- [ABOUT THIS TASK]:
Copy all the lines of the data that include the word "ForeignKey".

Entries taken from a collection:
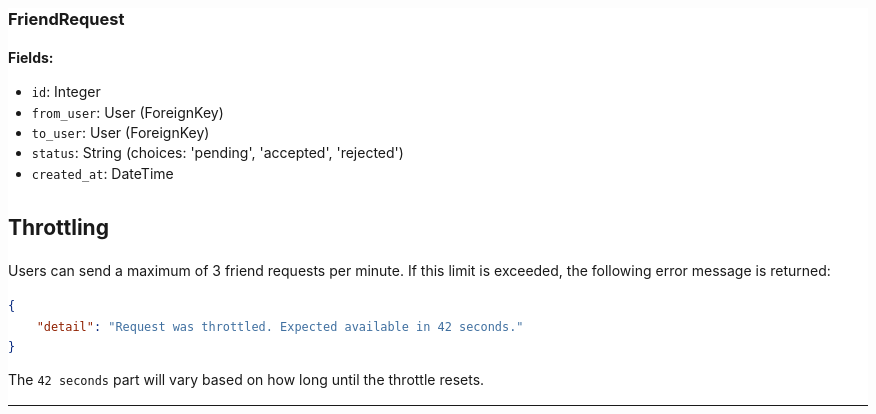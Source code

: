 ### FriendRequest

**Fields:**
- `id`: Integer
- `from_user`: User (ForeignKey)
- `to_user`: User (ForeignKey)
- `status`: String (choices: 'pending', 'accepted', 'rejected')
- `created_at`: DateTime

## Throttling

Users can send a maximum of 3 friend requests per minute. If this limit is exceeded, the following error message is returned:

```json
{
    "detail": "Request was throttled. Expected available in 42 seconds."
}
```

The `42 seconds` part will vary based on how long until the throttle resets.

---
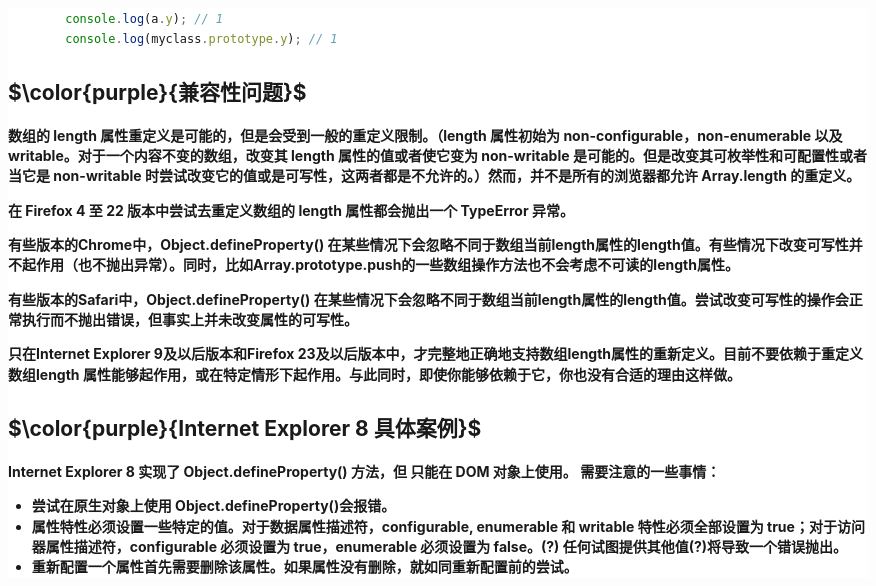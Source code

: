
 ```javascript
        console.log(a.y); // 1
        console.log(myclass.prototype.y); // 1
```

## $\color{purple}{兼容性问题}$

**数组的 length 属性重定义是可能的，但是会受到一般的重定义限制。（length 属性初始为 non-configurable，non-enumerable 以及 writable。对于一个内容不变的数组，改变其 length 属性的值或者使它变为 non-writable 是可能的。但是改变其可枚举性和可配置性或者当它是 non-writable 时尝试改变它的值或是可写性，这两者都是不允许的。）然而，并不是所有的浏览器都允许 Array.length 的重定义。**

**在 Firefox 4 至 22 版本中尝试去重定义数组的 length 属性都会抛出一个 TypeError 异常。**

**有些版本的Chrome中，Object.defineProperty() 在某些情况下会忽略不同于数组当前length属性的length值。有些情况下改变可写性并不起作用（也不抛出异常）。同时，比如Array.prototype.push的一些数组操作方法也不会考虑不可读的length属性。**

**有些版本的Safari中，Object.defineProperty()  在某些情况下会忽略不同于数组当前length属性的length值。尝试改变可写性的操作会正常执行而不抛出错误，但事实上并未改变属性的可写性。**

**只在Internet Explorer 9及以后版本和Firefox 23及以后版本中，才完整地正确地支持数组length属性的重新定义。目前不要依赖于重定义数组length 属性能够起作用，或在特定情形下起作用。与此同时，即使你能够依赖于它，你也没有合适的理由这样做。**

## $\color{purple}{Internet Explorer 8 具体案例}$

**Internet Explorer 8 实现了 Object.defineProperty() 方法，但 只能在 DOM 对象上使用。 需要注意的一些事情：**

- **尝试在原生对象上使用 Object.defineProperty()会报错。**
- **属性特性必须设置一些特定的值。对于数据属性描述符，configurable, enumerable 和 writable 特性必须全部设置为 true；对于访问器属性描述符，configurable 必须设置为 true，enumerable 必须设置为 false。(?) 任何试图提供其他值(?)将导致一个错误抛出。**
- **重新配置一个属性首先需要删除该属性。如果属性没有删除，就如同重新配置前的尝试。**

- [OUTPUT OF THE TASK]:
- `from_user`: User (ForeignKey)
- `to_user`: User (ForeignKey)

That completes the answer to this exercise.